This article is an update on my long piece from 17 September 2018 in this same file on Ukraine and Moldova.
People will Need to Rethink Things
L a d u s h k i n -- Since the start of the Russian “operation” in Ukraine on 24 February 2022, I have been overwhelmed with concern and sadness. An avalanche of hatred is rolling towards those of us who do not push the Western interpretation of this conflict. The division between "pro-Russian" and "pro-Ukrainian" Christians will be deep and lasting. The outcome of this crisis is known only to God.
The moral questions are piling up: Who is to blame and for how much? The West asserts that the war began on 24 February 2022. The Russian side retorts that it began in 2014 – that Russia is now not starting a war, but rather ending one. This raises the issue of clarifying terms: What actually is "war"? There is an ongoing "information war" which the Russian side lost long ago. I am reminded of my conversation with the Pentecostal pastor Peter Dudnik in Slaviansk/Eastern Ukraine on 1 April 2015: "When you see the people’s pain, the question of who is to blame is no longer important. Then the only question that matters is: How can I stop this suffering?"
Irpen (or Irpin), a suburb of Kiev and the Ukrainian version of evangelical Wheaton/USA, lies in ruins. The town boasted 13 Protestant congregations and a large selection of Western mission societies. Ukraine offered them ideal working conditions far away from Russian bureaucrats and with completely free access to sponsors in the West. Who among them could not have loved Ukraine?
The flip side: In time, this positioning reduced mission to missionary salvos over into enemy territory. Irpin became increasingly limited to the methods applied during the days of the USSR: literature, electronic broadcasts, visits.
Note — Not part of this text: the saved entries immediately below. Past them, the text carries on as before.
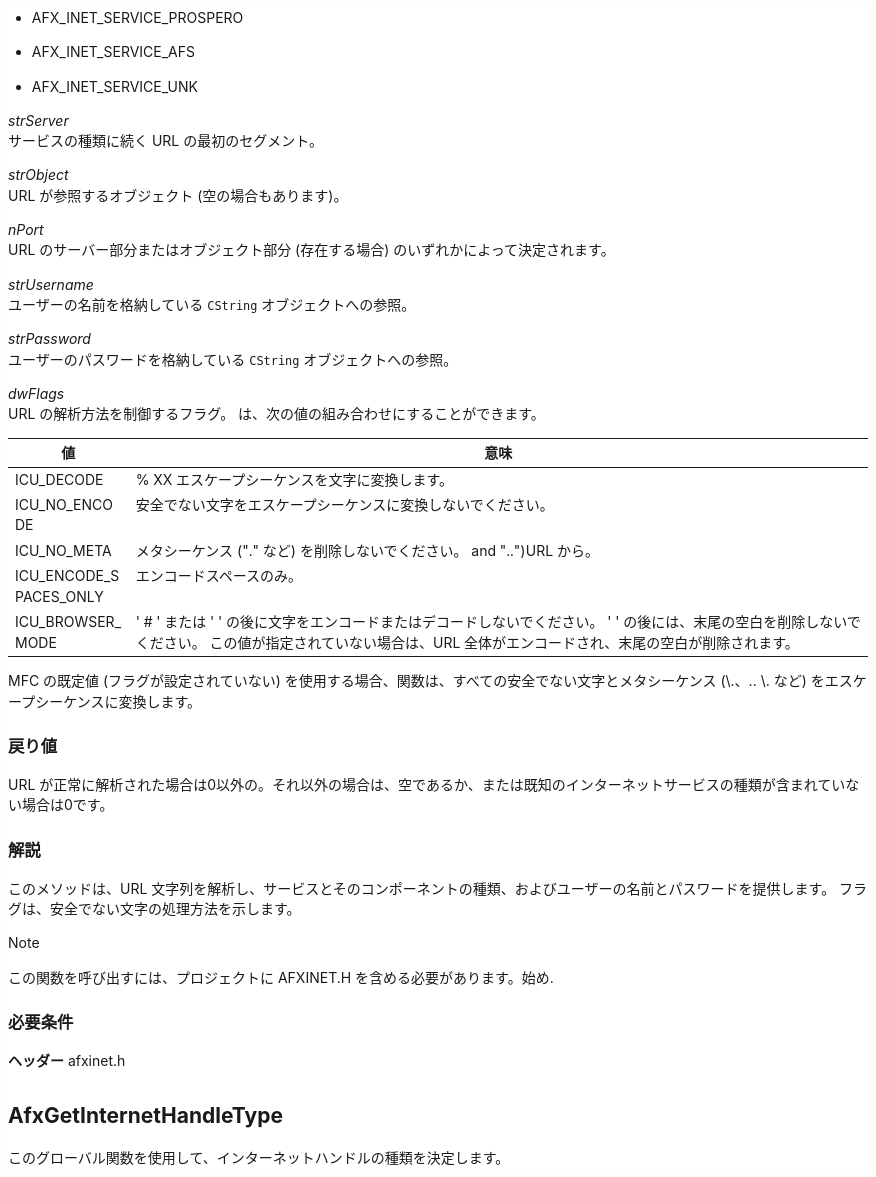 - AFX_INET_SERVICE_PROSPERO

- AFX_INET_SERVICE_AFS

- AFX_INET_SERVICE_UNK

*strServer*<br/>
サービスの種類に続く URL の最初のセグメント。

*strObject*<br/>
URL が参照するオブジェクト (空の場合もあります)。

*nPort*<br/>
URL のサーバー部分またはオブジェクト部分 (存在する場合) のいずれかによって決定されます。

*strUsername*<br/>
ユーザーの名前を格納している `CString` オブジェクトへの参照。

*strPassword*<br/>
ユーザーのパスワードを格納している `CString` オブジェクトへの参照。

*dwFlags*<br/>
URL の解析方法を制御するフラグ。 は、次の値の組み合わせにすることができます。

|値|意味|
|-----------|-------------|
|ICU_DECODE|% XX エスケープシーケンスを文字に変換します。|
|ICU_NO_ENCODE|安全でない文字をエスケープシーケンスに変換しないでください。|
|ICU_NO_META|メタシーケンス ("\." など) を削除しないでください。 and "\..")URL から。|
|ICU_ENCODE_SPACES_ONLY|エンコードスペースのみ。|
|ICU_BROWSER_MODE|' # ' または ' ' の後に文字をエンコードまたはデコードしないでください。 ' ' の後には、末尾の空白を削除しないでください。 この値が指定されていない場合は、URL 全体がエンコードされ、末尾の空白が削除されます。|

MFC の既定値 (フラグが設定されていない) を使用する場合、関数は、すべての安全でない文字とメタシーケンス (\\.、\.. \\. など) をエスケープシーケンスに変換します。

### <a name="return-value"></a>戻り値

URL が正常に解析された場合は0以外の。それ以外の場合は、空であるか、または既知のインターネットサービスの種類が含まれていない場合は0です。

### <a name="remarks"></a>解説

このメソッドは、URL 文字列を解析し、サービスとそのコンポーネントの種類、およびユーザーの名前とパスワードを提供します。 フラグは、安全でない文字の処理方法を示します。

> [!NOTE]
>  この関数を呼び出すには、プロジェクトに AFXINET.H を含める必要があります。始め.

### <a name="requirements"></a>必要条件

  **ヘッダー** afxinet.h

## <a name="afxgetinternethandletype"></a>AfxGetInternetHandleType

このグローバル関数を使用して、インターネットハンドルの種類を決定します。
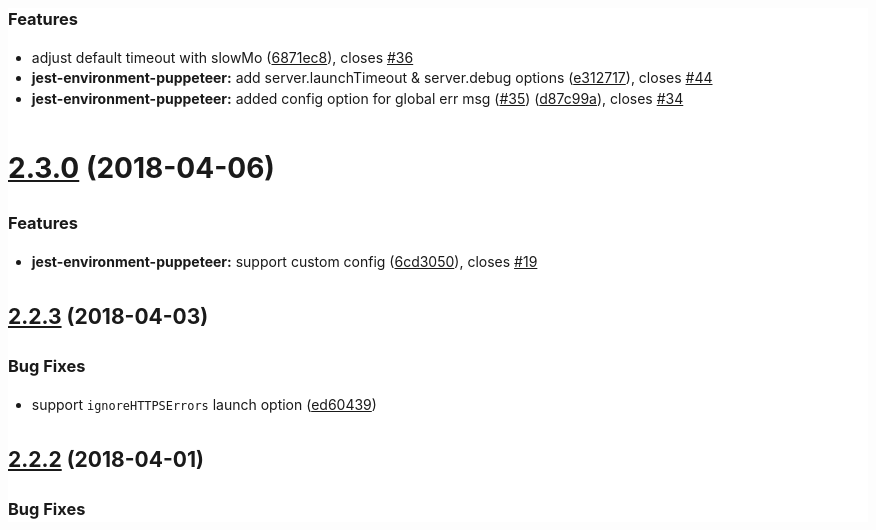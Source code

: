 
### Features

* adjust default timeout with slowMo ([6871ec8](https://github.com/smooth-code/jest-puppeteer/tree/master/packages/jest-environment-puppeteer/commit/6871ec8)), closes [#36](https://github.com/smooth-code/jest-puppeteer/tree/master/packages/jest-environment-puppeteer/issues/36)
* **jest-environment-puppeteer:** add server.launchTimeout & server.debug options ([e312717](https://github.com/smooth-code/jest-puppeteer/tree/master/packages/jest-environment-puppeteer/commit/e312717)), closes [#44](https://github.com/smooth-code/jest-puppeteer/tree/master/packages/jest-environment-puppeteer/issues/44)
* **jest-environment-puppeteer:** added config option for global err msg ([#35](https://github.com/smooth-code/jest-puppeteer/tree/master/packages/jest-environment-puppeteer/issues/35)) ([d87c99a](https://github.com/smooth-code/jest-puppeteer/tree/master/packages/jest-environment-puppeteer/commit/d87c99a)), closes [#34](https://github.com/smooth-code/jest-puppeteer/tree/master/packages/jest-environment-puppeteer/issues/34)




<a name="2.3.0"></a>
# [2.3.0](https://github.com/smooth-code/jest-puppeteer/tree/master/packages/jest-environment-puppeteer/compare/v2.2.3...v2.3.0) (2018-04-06)


### Features

* **jest-environment-puppeteer:** support custom config ([6cd3050](https://github.com/smooth-code/jest-puppeteer/tree/master/packages/jest-environment-puppeteer/commit/6cd3050)), closes [#19](https://github.com/smooth-code/jest-puppeteer/tree/master/packages/jest-environment-puppeteer/issues/19)




<a name="2.2.3"></a>
## [2.2.3](https://github.com/smooth-code/jest-puppeteer/tree/master/packages/jest-environment-puppeteer/compare/v2.2.2...v2.2.3) (2018-04-03)


### Bug Fixes

* support `ignoreHTTPSErrors` launch option ([ed60439](https://github.com/smooth-code/jest-puppeteer/tree/master/packages/jest-environment-puppeteer/commit/ed60439))




<a name="2.2.2"></a>
## [2.2.2](https://github.com/smooth-code/jest-puppeteer/tree/master/packages/jest-environment-puppeteer/compare/v2.2.1...v2.2.2) (2018-04-01)


### Bug Fixes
In the humanitarian realm, these missions are doing much good at present. Sergey Rakhuba's "Mission Eurasia" is caring for refugees in Lvov and neighbouring countries. But this also leaves a feeling of "too little too late". These missions had decided against reaching into the spokes of the wheel hurtling towards war - see Bonhoeffer. In any case, I am not aware of any statement in which the Protestant churches of Ukraine had called for talks on the basis of the Minsk II. agreements. Russia had been waiting on such negotiations for seven years.
Names from the original essay
The current Russian demands for military neutralisation and denazification do not sound reprehensible to me. I am not aware of any helpful counter-proposals from the Ukrainian corner. Mikhail Cherenkov of Irpin and "Mission Eurasia" has been in the USA since 2018. In recent months, he had specialised in helpful, spiritual posts on Facebook. But on 26 February 2022, there was a note from his 16-year-old daughter. It said, among other things: "My soldiers (are) my heroes. (They) are not scared to die for what is ours. The president of my country (Ukraine) fights (together) with us. God is fighting together with us." This does not sound as if an early cessation of hostilities is a first priority among Ukrainian Protestants.
For weeks, Baptist politician Oleksandr Turchynov has not appeared in public. In full war gear, far-right top politician Andriy Parubiy referred on Facebook on 9 March 2022 to his grandfather's good fight alongside the Germans against the USSR in the Second World War.
As of 9 March, Pentecostal pastor Gennady Mokhnenko remains in his embattled hometown of Mariupol, working among other things to feed needy civilians. Since the beginning of the fighting, it has become obvious that this frontline city is a fortified stronghold of the fascist Azov battalion.
Around 1 March 2022, a letter by Protestant pastors protesting the current war appeared in Russia. The letter had only 81 signatures at the time, about 10% of them from outside Russia. Among the signatories was Moscow retiree and Baptist Yuri Sipko. No Protestant church unions were represented.
After 28 years in Nizhny Novgorod, 80-year-old Slavic scholar and church worker Harley Wagler returned home to Kansas/USA in September 2021.
New global, political constellations are emerging. This is not without precedent - one thinks of China in 1949 after the victory of the Red Army. From 1952 onwards, there were hardly five foreign missionaries left in the country. For the needs of the people of Russia, Ukrainian Irpin was the broad, comfortable path - the path that leads to destruction. It was those on the ground in Russia attempting to reach an understanding with the powerful, who were on the narrow, upward path.
The churches need to play a role in the new Euro-Asian colossus. We should prepare for that. There were a few visionaries like the Canadian clergyman James Endicott (1898-1993) who attempted to reach an understanding with the Maoists after 1949. History has proven him right.
"Russians are bad and Americans are good." But it is not the Russians who have unleashed numerous wars with millions of deaths since 1960. This fact is part of the hurt felt by the citizens of Russia. Dominus det nobis pacem!
William Yoder, Ph.D.
Ladushkin, Kaliningrad region, 10 March 2022
A journalistic release for which only the author is responsible. It is informational in character and does not express the official position of any church organisation. This release may be reprinted free-of-charge if the source is cited. Release #22-08, 823 words.